Tandis qu'à soupirer ma fierté se ravale,
Il est, il est, Phénice, auprès de ma Rivale,
Et rit du vain courroux qu'il voudra présumer
Que son crime en mon cœur ait eu lieu d'allumer.
Phénice
Montrer si peu de force à braver cet outrage,
C'est lui donner, Madame, un peu trop d'avantage,
Et ces ressentiments…
Érixène
Daignes-en mieux juger.
Avec toi ma douleur aime à se soulager,
Mais ailleurs, les transports qu'irrite son offense ;
N'armeront contre lui que mon indifférence,
Et du moins mon orgueil n'en pouvant triompher,
Sous l'éclat du mépris saura les étouffer.
Phénice
Vous promettez beaucoup, mais comme, quoi qu'on fasse,
Il n'est rien qu'un remords dans un grand cœur n'efface
Si de Démétrius…
Érixène
Ah, pour fléchir le mien
Ne crois pas que jamais le remords puisse rien.

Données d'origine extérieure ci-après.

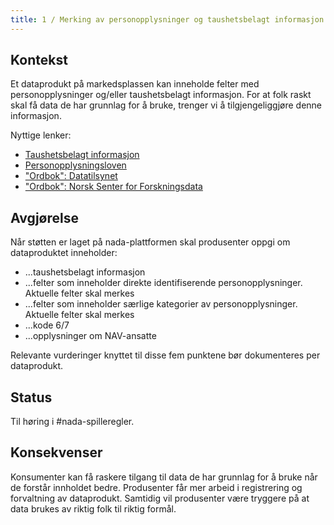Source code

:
 ```yaml
---
title: 1 / Merking av personopplysninger og taushetsbelagt informasjon
---
```

## Kontekst
Et dataprodukt på markedsplassen kan inneholde felter med personopplysninger og/eller taushetsbelagt informasjon.
For at folk raskt skal få data de har grunnlag for å bruke, trenger vi å tilgjengeliggjøre denne informasjon. 

Nyttige lenker:
- [Taushetsbelagt informasjon](https://lovdata.no/lov/1967-02-10)
- [Personopplysningsloven](https://lovdata.no/lov/2018-06-15-38)
- ["Ordbok": Datatilsynet](https://www.datatilsynet.no/rettigheter-og-plikter/personopplysninger/)
- ["Ordbok": Norsk Senter for Forskningsdata](https://www.nsd.no/personverntjenester/oppslagsverk-for-personvern-i-forskning/personvernordbok/)

## Avgjørelse
Når støtten er laget på nada-plattformen skal produsenter oppgi om dataproduktet inneholder:

- ...taushetsbelagt informasjon
- ...felter som inneholder direkte identifiserende personopplysninger. Aktuelle felter skal merkes
- ...felter som inneholder særlige kategorier av personopplysninger. Aktuelle felter skal merkes
- ...kode 6/7
- ...opplysninger om NAV-ansatte


Relevante vurderinger knyttet til disse fem punktene bør dokumenteres per dataprodukt.

## Status
Til høring i #nada-spilleregler.

## Konsekvenser
Konsumenter kan få raskere tilgang til data de har grunnlag for å bruke når de forstår innholdet bedre.
Produsenter får mer arbeid i registrering og forvaltning av dataprodukt.
Samtidig vil produsenter være tryggere på at data brukes av riktig folk til riktig formål. 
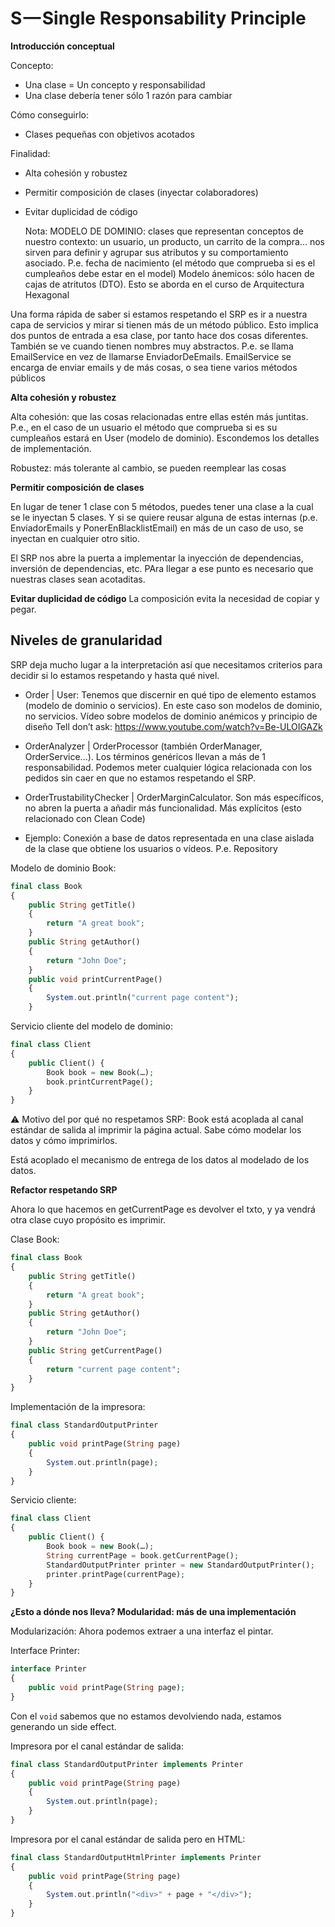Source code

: S — Single Responsability Principle
===================================

**Introducción conceptual**

Concepto:
- Una clase = Un concepto y responsabilidad
- Una clase debería tener sólo 1 razón para cambiar

Cómo conseguirlo:
- Clases pequeñas con objetivos acotados

Finalidad:
- Alta cohesión y robustez
- Permitir composición de clases (inyectar colaboradores)
- Evitar duplicidad de código


    Nota: MODELO DE DOMINIO: clases que representan conceptos de nuestro contexto: un usuario, un producto, un carrito 
    de la compra... nos sirven para definir y agrupar sus atributos y su comportamiento asociado. 
    P.e. fecha de nacimiento (el método que comprueba si es el cumpleaños debe estar en el model) 
    Modelo ánemicos: sólo hacen de cajas de atritutos (DTO).
    Esto se aborda en el curso de Arquitectura Hexagonal

Una forma rápida de saber si estamos respetando el SRP es ir a nuestra capa de servicios y mirar si tienen 
más de un método público. Esto implica dos puntos de entrada a esa clase, por tanto hace dos cosas diferentes.
También se ve cuando tienen nombres muy abstractos. P.e. se llama EmailService en vez de llamarse EnviadorDeEmails.
EmailService se encarga de enviar emails y de más cosas, o sea tiene varios métodos públicos


**Alta cohesión y robustez**

Alta cohesión: que las cosas relacionadas entre ellas estén más juntitas. P.e., en el caso de un usuario el método que comprueba si 
es su cumpleaños estará en User (modelo de dominio). Escondemos los detalles de implementación.

Robustez: más tolerante al cambio, se pueden reemplear las cosas

**Permitir composición de clases**

En lugar de tener 1 clase con 5 métodos, puedes tener una clase a la cual se le inyectan 5 clases. 
Y si se quiere reusar alguna de estas internas (p.e. EnviadorEmails y PonerEnBlacklistEmail) en más de un caso de uso, se inyectan 
en cualquier otro sitio.

El SRP nos abre la puerta a implementar la inyección de dependencias, inversión de dependencias, etc. PAra llegar a ese punto  es
necesario que nuestras clases sean acotaditas.

**Evitar duplicidad de código**
La composición evita la necesidad de copiar y pegar.

Niveles de granularidad
---
SRP deja mucho lugar a la interpretación así que necesitamos criterios para decidir si lo estamos respetando y hasta qué nivel.


- Order | User: Tenemos que discernir en qué tipo de elemento estamos (modelo de dominio o servicios). 
En este caso son modelos de dominio, no servicios. Vídeo sobre modelos de dominio anémicos y principio de diseño Tell don’t ask: https://www.youtube.com/watch?v=Be-ULOIGAZk

- OrderAnalyzer | OrderProcessor (también OrderManager, OrderService...). Los términos genéricos llevan a más de 1 responsabilidad. Podemos meter cualquier lógica relacionada
con los pedidos sin caer en que no estamos respetando el SRP. 

- OrderTrustabilityChecker | OrderMarginCalculator. Son más específicos, no abren la puerta a añadir más funcionalidad. Más explícitos (esto relacionado con Clean Code)

- Ejemplo: Conexión a base de datos representada en una clase aislada de la clase que obtiene los usuarios o vídeos. P.e. Repository


Modelo de dominio Book:

```php
final class Book
{
    public String getTitle()
    {
        return "A great book";
    }
    public String getAuthor()
    {
        return "John Doe";
    }
    public void printCurrentPage()
    { 
        System.out.println("current page content");
    }
```

Servicio cliente del modelo de dominio:

```php
final class Client
{
    public Client() {
        Book book = new Book(…);
        book.printCurrentPage();
    }
}
```

⚠️ Motivo del por qué no respetamos SRP: Book está acoplada al canal estándar de salida al imprimir la página actual. 
Sabe cómo modelar los datos y cómo imprimirlos.

Está acoplado el mecanismo de entrega de los datos al modelado de los datos.


**Refactor respetando SRP**

Ahora lo que hacemos en getCurrentPage es devolver el txto, y ya vendrá otra clase cuyo propósito es imprimir.

Clase Book:

```php
final class Book
{
    public String getTitle()
    {
        return "A great book";
    }
    public String getAuthor()
    {
        return "John Doe";
    }
    public String getCurrentPage()
    {
        return "current page content";
    }
}
```

Implementación de la impresora:

```php
final class StandardOutputPrinter
{
    public void printPage(String page)
    {
        System.out.println(page);
    }
}
```

Servicio cliente:

```php
final class Client
{
    public Client() {
        Book book = new Book(…);
        String currentPage = book.getCurrentPage();
        StandardOutputPrinter printer = new StandardOutputPrinter();
        printer.printPage(currentPage);
    }
}
```


**¿Esto a dónde nos lleva? Modularidad: más de una implementación**

Modularización: Ahora podemos extraer a una interfaz el pintar.

Interface Printer:

```php
interface Printer
{
    public void printPage(String page);
}
```
Con el `void` sabemos que no estamos devolviendo nada, estamos generando un side effect. 


Impresora por el canal estándar de salida:

```php
final class StandardOutputPrinter implements Printer
{
    public void printPage(String page)
    {
        System.out.println(page);
    }
}
```

Impresora por el canal estándar de salida pero en HTML:

```php
final class StandardOutputHtmlPrinter implements Printer
{
    public void printPage(String page)
    {
        System.out.println("<div>" + page + "</div>");
    }
}
```





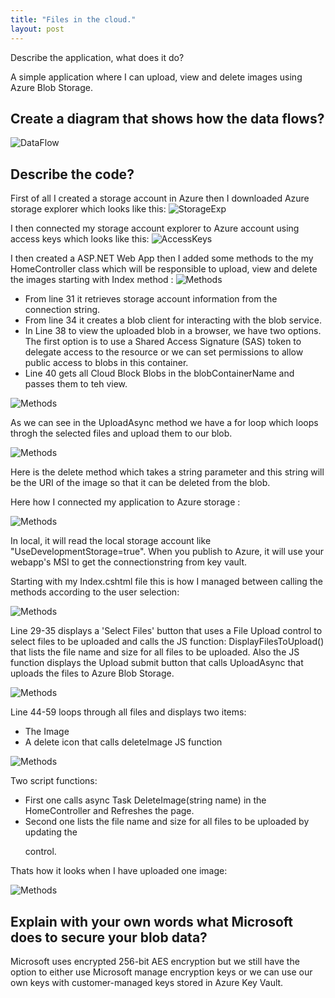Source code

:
 ```yaml
---
title: "Files in the cloud."
layout: post
---
```

Describe the application, what does it do?

A simple application where I can upload, view and delete images using Azure Blob Storage.







## Create a diagram that shows how the data flows?
![DataFlow](https://github.com/ItsAnass/ItsAnass.github.io/blob/main/assets/Images/Untitled%20Diagram.png?raw=true)

## Describe the code?
First of all I created a storage account in Azure then I downloaded Azure storage explorer which looks like this:
![StorageExp](https://github.com/ItsAnass/ItsAnass.github.io/blob/main/assets/Images/Blobs/Storage%20Exp%202021-10-01%20134825.png?raw=true)

I then connected my storage account explorer to Azure account using access keys which looks like this:
![AccessKeys](https://github.com/ItsAnass/ItsAnass.github.io/blob/main/assets/Images/Blobs/Connection%20string%202021-10-01%20135316.png?raw=true)

I then created a ASP.NET Web App then I added some methods to the my HomeController class which will be responsible to upload, view and delete the images starting with Index method :
![Methods](https://github.com/ItsAnass/ItsAnass.github.io/blob/main/assets/Images/Blobs/Index%202021-10-01%20142210.png?raw=true)

* From line 31 it retrieves storage account information from the connection string.
* From line 34 it creates a blob client for interacting with the blob service.
* In Line 38 to view the uploaded blob in a browser, we have two options. The first option is to use a Shared Access Signature (SAS) token to delegate access to the resource or we can set permissions to allow public access to blobs in this container.
* Line 40 gets all Cloud Block Blobs in the blobContainerName and passes them to teh view.

![Methods](https://github.com/ItsAnass/ItsAnass.github.io/blob/main/assets/Images/Blobs/Uploadmethod2021-10-01%20144309.png?raw=true)

As we can see in the UploadAsync method we have a for loop which loops throgh the selected files and upload them to our blob.

![Methods](https://github.com/ItsAnass/ItsAnass.github.io/blob/main/assets/Images/Blobs/Delete%202021-10-01%20144513.png?raw=true)

Here is the delete method which takes a string parameter and this string will be the URI of the image so that it can be deleted from the blob. 

Here how I connected my application to Azure storage :

![Methods](https://github.com/ItsAnass/ItsAnass.github.io/blob/main/assets/Images/Blobs/Screenshdddot%202021-10-01%20150838.png?raw=true)

In local, it will read the local storage account like "UseDevelopmentStorage=true".
When you publish to Azure, it will use your webapp's MSI to get the connectionstring from key vault.

Starting with my Index.cshtml file this is how I managed between calling the methods according to the user selection:

![Methods](https://github.com/ItsAnass/ItsAnass.github.io/blob/main/assets/Images/Blobs/Screenshot%202021-10-01%20150807.png?raw=true)

Line 29-35 displays a 'Select Files' button that uses a File Upload control to select files to be uploaded and
calls the JS function: DisplayFilesToUpload() that lists the file name and size for all files to be uploaded.
Also the JS function displays the Upload submit button that calls UploadAsync that uploads the files to Azure Blob Storage.

![Methods](https://github.com/ItsAnass/ItsAnass.github.io/blob/main/assets/Images/Blobs/Screenshot%202021-10-01%20150838.png?raw=true)

Line 44-59 loops through all files and displays two items:
* The Image 
* A delete icon that calls deleteImage JS function

![Methods](https://github.com/ItsAnass/ItsAnass.github.io/blob/main/assets/Images/Blobs/Screenshot%202021-10-01%20150907dd.png?raw=true)

Two script functions:
* First one calls async Task<ActionResult> DeleteImage(string name) in the HomeController and Refreshes the page.
* Second one lists the file name and size for all files to be uploaded by updating the <p id="FilesToUpload"></p> control.

Thats how it looks when I have uploaded one image:
  
![Methods](https://github.com/ItsAnass/ItsAnass.github.io/blob/main/assets/Images/Blobs/Screenshot%202021-10-01%20154212.png?raw=true)
  
  
  

  
  
## Explain with your own words what Microsoft does to secure your blob data?
  
Microsoft uses encrypted 256-bit AES encryption but we still have the option to either use Microsoft manage encryption keys or we can use our own keys with customer-managed keys stored in Azure Key Vault.
  










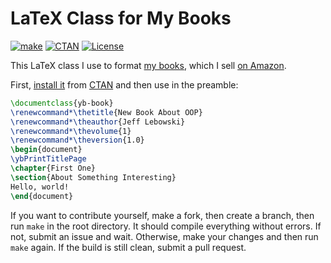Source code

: # LaTeX Class for My Books

[![make](https://github.com/yegor256/yb-book/actions/workflows/l3build.yml/badge.svg)](https://github.com/yegor256/yb-book/actions/workflows/l3build.yml)
[![CTAN](https://img.shields.io/ctan/v/yb-book)](https://ctan.org/pkg/yb-book)
[![License](https://img.shields.io/badge/license-MIT-green.svg)](https://github.com/yegor256/yb-book/blob/master/LICENSE.txt)

This LaTeX class I use to format
[my books](https://www.yegor256.com/books.html),
which I sell [on Amazon](https://www.amazon.com/Yegor-Bugayenko/e/B01AM1QMDK).

First,
[install it](https://en.wikibooks.org/wiki/LaTeX/Installing_Extra_Packages)
from [CTAN](https://ctan.org/pkg/yb-book)
and then use in the preamble:

```tex
\documentclass{yb-book}
\renewcommand*\thetitle{New Book About OOP}
\renewcommand*\theauthor{Jeff Lebowski}
\renewcommand*\thevolume{1}
\renewcommand*\theversion{1.0}
\begin{document}
\ybPrintTitlePage
\chapter{First One}
\section{About Something Interesting}
Hello, world!
\end{document}
```

If you want to contribute yourself, make a fork, then create a branch,
then run `make` in the root directory.
It should compile everything without errors. If not, submit an issue and wait.
Otherwise, make your changes and then run `make` again. If the build is
still clean, submit a pull request.
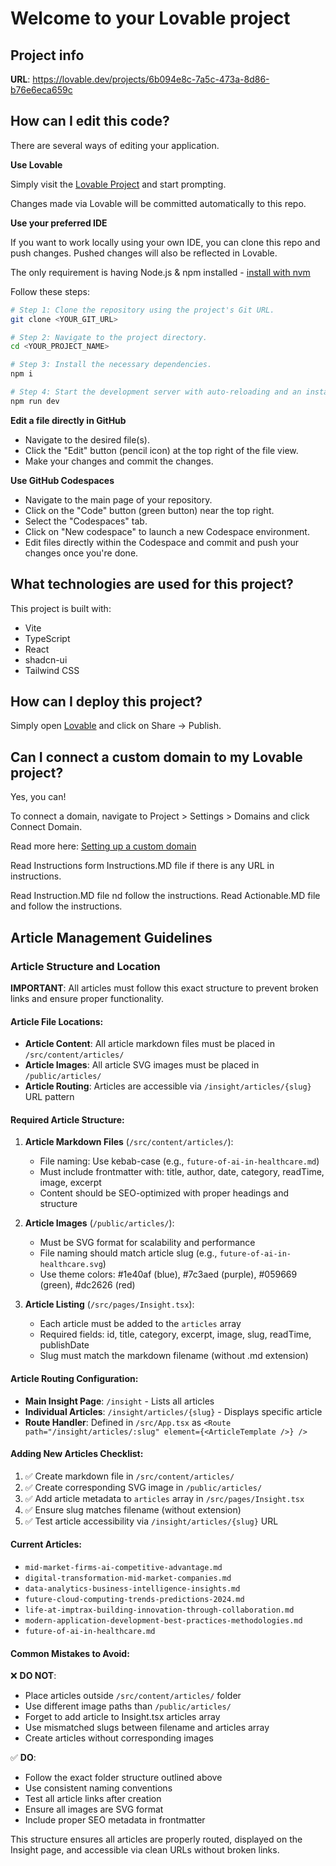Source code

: # Welcome to your Lovable project

## Project info

**URL**: https://lovable.dev/projects/6b094e8c-7a5c-473a-8d86-b76e6eca659c

## How can I edit this code?

There are several ways of editing your application.

**Use Lovable**

Simply visit the [Lovable Project](https://lovable.dev/projects/6b094e8c-7a5c-473a-8d86-b76e6eca659c) and start prompting.

Changes made via Lovable will be committed automatically to this repo.

**Use your preferred IDE**

If you want to work locally using your own IDE, you can clone this repo and push changes. Pushed changes will also be reflected in Lovable.

The only requirement is having Node.js & npm installed - [install with nvm](https://github.com/nvm-sh/nvm#installing-and-updating)

Follow these steps:

```sh
# Step 1: Clone the repository using the project's Git URL.
git clone <YOUR_GIT_URL>

# Step 2: Navigate to the project directory.
cd <YOUR_PROJECT_NAME>

# Step 3: Install the necessary dependencies.
npm i

# Step 4: Start the development server with auto-reloading and an instant preview.
npm run dev
```

**Edit a file directly in GitHub**

- Navigate to the desired file(s).
- Click the "Edit" button (pencil icon) at the top right of the file view.
- Make your changes and commit the changes.

**Use GitHub Codespaces**

- Navigate to the main page of your repository.
- Click on the "Code" button (green button) near the top right.
- Select the "Codespaces" tab.
- Click on "New codespace" to launch a new Codespace environment.
- Edit files directly within the Codespace and commit and push your changes once you're done.

## What technologies are used for this project?

This project is built with:

- Vite
- TypeScript
- React
- shadcn-ui
- Tailwind CSS

## How can I deploy this project?

Simply open [Lovable](https://lovable.dev/projects/6b094e8c-7a5c-473a-8d86-b76e6eca659c) and click on Share -> Publish.

## Can I connect a custom domain to my Lovable project?

Yes, you can!

To connect a domain, navigate to Project > Settings > Domains and click Connect Domain.

Read more here: [Setting up a custom domain](https://docs.lovable.dev/tips-tricks/custom-domain#step-by-step-guide)

Read Instructions form Instructions.MD file if there is any URL in instructions. 

Read Instruction.MD file nd follow the instructions. 
Read Actionable.MD file and follow the instructions.

## Article Management Guidelines

### Article Structure and Location

**IMPORTANT**: All articles must follow this exact structure to prevent broken links and ensure proper functionality.

#### Article File Locations:
- **Article Content**: All article markdown files must be placed in `/src/content/articles/`
- **Article Images**: All article SVG images must be placed in `/public/articles/`
- **Article Routing**: Articles are accessible via `/insight/articles/{slug}` URL pattern

#### Required Article Structure:

1. **Article Markdown Files** (`/src/content/articles/`):
   - File naming: Use kebab-case (e.g., `future-of-ai-in-healthcare.md`)
   - Must include frontmatter with: title, author, date, category, readTime, image, excerpt
   - Content should be SEO-optimized with proper headings and structure

2. **Article Images** (`/public/articles/`):
   - Must be SVG format for scalability and performance
   - File naming should match article slug (e.g., `future-of-ai-in-healthcare.svg`)
   - Use theme colors: #1e40af (blue), #7c3aed (purple), #059669 (green), #dc2626 (red)

3. **Article Listing** (`/src/pages/Insight.tsx`):
   - Each article must be added to the `articles` array
   - Required fields: id, title, category, excerpt, image, slug, readTime, publishDate
   - Slug must match the markdown filename (without .md extension)

#### Article Routing Configuration:

- **Main Insight Page**: `/insight` - Lists all articles
- **Individual Articles**: `/insight/articles/{slug}` - Displays specific article
- **Route Handler**: Defined in `/src/App.tsx` as `<Route path="/insight/articles/:slug" element={<ArticleTemplate />} />`

#### Adding New Articles Checklist:

1. ✅ Create markdown file in `/src/content/articles/`
2. ✅ Create corresponding SVG image in `/public/articles/`
3. ✅ Add article metadata to `articles` array in `/src/pages/Insight.tsx`
4. ✅ Ensure slug matches filename (without extension)
5. ✅ Test article accessibility via `/insight/articles/{slug}` URL

#### Current Articles:
- `mid-market-firms-ai-competitive-advantage.md`
- `digital-transformation-mid-market-companies.md`
- `data-analytics-business-intelligence-insights.md`
- `future-cloud-computing-trends-predictions-2024.md`
- `life-at-imptrax-building-innovation-through-collaboration.md`
- `modern-application-development-best-practices-methodologies.md`
- `future-of-ai-in-healthcare.md`

#### Common Mistakes to Avoid:

❌ **DO NOT**:
- Place articles outside `/src/content/articles/` folder
- Use different image paths than `/public/articles/`
- Forget to add article to Insight.tsx articles array
- Use mismatched slugs between filename and articles array
- Create articles without corresponding images

✅ **DO**:
- Follow the exact folder structure outlined above
- Use consistent naming conventions
- Test all article links after creation
- Ensure all images are SVG format
- Include proper SEO metadata in frontmatter

This structure ensures all articles are properly routed, displayed on the Insight page, and accessible via clean URLs without broken links.
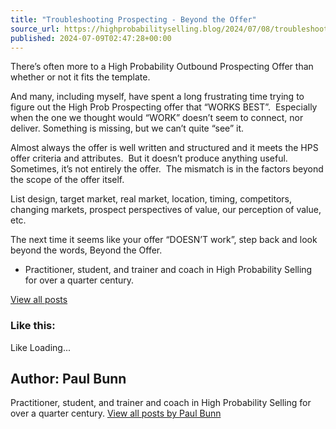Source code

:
 ```yaml
---
title: "Troubleshooting Prospecting - Beyond the Offer"
source_url: https://highprobabilityselling.blog/2024/07/08/troubleshooting-prospecting-beyond-the-offer
published: 2024-07-09T02:47:28+00:00
---
```

There’s often more to a High Probability Outbound Prospecting Offer than whether or not it fits the template.  


And many, including myself, have spent a long frustrating time trying to figure out the High Prob Prospecting offer that “WORKS BEST”.  Especially when the one we thought would “WORK” doesn’t seem to connect, nor deliver. Something is missing, but we can’t quite “see” it.


Almost always the offer is well written and structured and it meets the HPS offer criteria and attributes.  But it doesn’t produce anything useful.  Sometimes, it’s not entirely the offer.  The mismatch is in the factors beyond the scope of the offer itself. 


List design, target market, real market, location, timing, competitors, changing markets, prospect perspectives of value, our perception of value, etc.


The next time it seems like your offer “DOESN’T work”, step back and look beyond the words, Beyond the Offer.  






* Practitioner, student, and trainer and coach in High Probability Selling for over a quarter century. 



[View all posts](https://highprobabilityselling.blog/author/paulbunnhps/ "View all posts")






### Like this:

Like Loading...




Author: Paul Bunn
-----------------



 Practitioner, student, and trainer and coach in High Probability Selling for over a quarter century. [View all posts by Paul Bunn](https://highprobabilityselling.blog/author/paulbunnhps/)
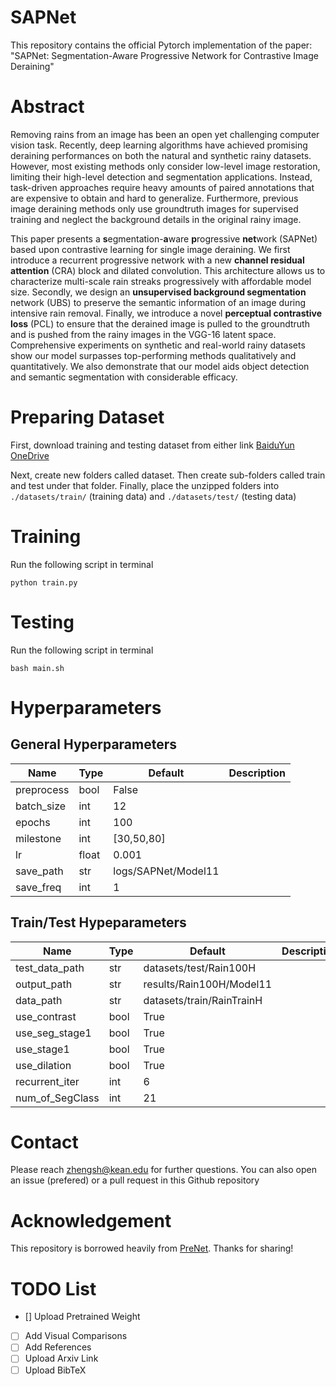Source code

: # SAPNet

This repository contains the official Pytorch implementation of the paper:
"SAPNet: Segmentation-Aware Progressive Network for Contrastive Image Deraining"

# Abstract
Removing rains from an image has been an open yet challenging computer vision task. Recently, deep learning algorithms have achieved promising deraining performances on both the natural and synthetic rainy datasets. However, most existing methods only consider low-level image restoration, limiting their high-level detection and segmentation applications. Instead, task-driven approaches require heavy amounts of paired annotations that are expensive to obtain and hard to generalize. Furthermore, previous image deraining methods only use groundtruth images for supervised training and neglect the background details in the original rainy image.

This paper presents a **s**egmentation-**a**ware **p**rogressive **net**work (SAPNet) based upon contrastive learning for single image deraining. We first introduce a recurrent progressive network with a new **channel residual attention** (CRA) block and dilated convolution. This architecture allows us to characterize multi-scale rain streaks progressively with affordable model size. Secondly, we design an **unsupervised background segmentation** network (UBS) to preserve the semantic information of an image during intensive rain removal. Finally, we introduce a novel **perceptual contrastive loss** (PCL) to ensure that the derained image is pulled to the groundtruth and is pushed from the rainy images in the VGG-16 latent space. Comprehensive experiments on synthetic and real-world rainy datasets show our model surpasses top-performing methods qualitatively and quantitatively. We also demonstrate that our model aids object detection and semantic segmentation with considerable efficacy. 


# Preparing Dataset
First, download training and testing dataset from either link 
[BaiduYun](https://pan.baidu.com/s/1J0q6Mrno9aMCsaWZUtmbkg#list/path=%2Fsharelink3792638399-290876125944720%2Fdatasets&parentPath=%2Fsharelink3792638399-290876125944720)
[OneDrive](https://onedrive.live.com/?cid=066ce859ab42dfa2&id=66CE859AB42DFA2%2130078&authkey=%21AIYIy8ZKL9kkmd4)

Next, create new folders called dataset. Then create sub-folders called train and test under that folder. Finally, place the unzipped folders into `./datasets/train/` (training data) and `./datasets/test/` (testing data)

# Training
Run the following script in terminal
```
python train.py
```

# Testing
Run the following script in terminal
```
bash main.sh
```

# Hyperparameters
## General Hyperparameters
| Name       | Type  | Default             | Description |
|------------|-------|---------------------|-------------|
| preprocess | bool  | False               |             |
| batch_size | int   | 12                  |             |
| epochs     | int   | 100                 |             |
| milestone  | int   | [30,50,80]          |             |
| lr         | float | 0.001               |             |
| save_path  | str   | logs/SAPNet/Model11 |             |
| save_freq  | int   | 1                   |             |

## Train/Test Hypeparameters
| Name            | Type | Default                   | Description |
|-----------------|------|---------------------------|-------------|
| test_data_path  | str  | datasets/test/Rain100H    |             |
| output_path     | str  | results/Rain100H/Model11  |             |
| data_path       | str  | datasets/train/RainTrainH |             |
| use_contrast    | bool | True                      |             |
| use_seg_stage1  | bool | True                      |             |
| use_stage1      | bool | True                      |             |
| use_dilation    | bool | True                      |             |
| recurrent_iter  | int  | 6                         |             |
| num_of_SegClass | int  | 21                        |             |

# Contact
Please reach zhengsh@kean.edu for further questions. You can also open an issue (prefered) or a pull request in this Github repository 

# Acknowledgement
This repository is borrowed heavily from [PreNet](https://github.com/csdwren/PReNet). Thanks for sharing!

# TODO List
- [] Upload Pretrained Weight 
- [ ] Add Visual Comparisons
- [ ] Add References
- [ ] Upload Arxiv Link
- [ ] Upload BibTeX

Plus l'amant nous fut cher, plus son ingratitude
Rend le coup qui nous blesse et surprenant et rude,
Et sa peine attirant nos plus ardents souhaits,
Si l'amour n'en meurt point, il n'en guérit jamais.
Je te dirai bien plus ; quand par une foiblesse
Dont le sang qui m'anime exempte une Princesse,
Tout mon cœur contre moi lâchement révolté
En faveur d'un ingrat trahiroit ma fierté,
Quand en le punissant du mépris de ma flamme
Je me verrois forcée à l'adorer dans l'âme,
À quelque dur malheur que me livrât le sien,
Je mourrois mille fois plutôt qu'il en sût rien,
Et mes derniers soupirs par ma fausse victoire
D'un triomphe effectif lui voleroient la gloire.
Qu'il se repente ou non, il m'a manqué de foi,
Et je me souviendrai de ce que je me dois.
Pour plaire à mon courroux, en remplir l'arrogance,
Il faut que mon amour tremble sous ma vengeance,
Qu'aux dépens d'un repos qui lui sembla si doux…
Phénice
Le Roi peut vous entendre, il s'avance vers nous.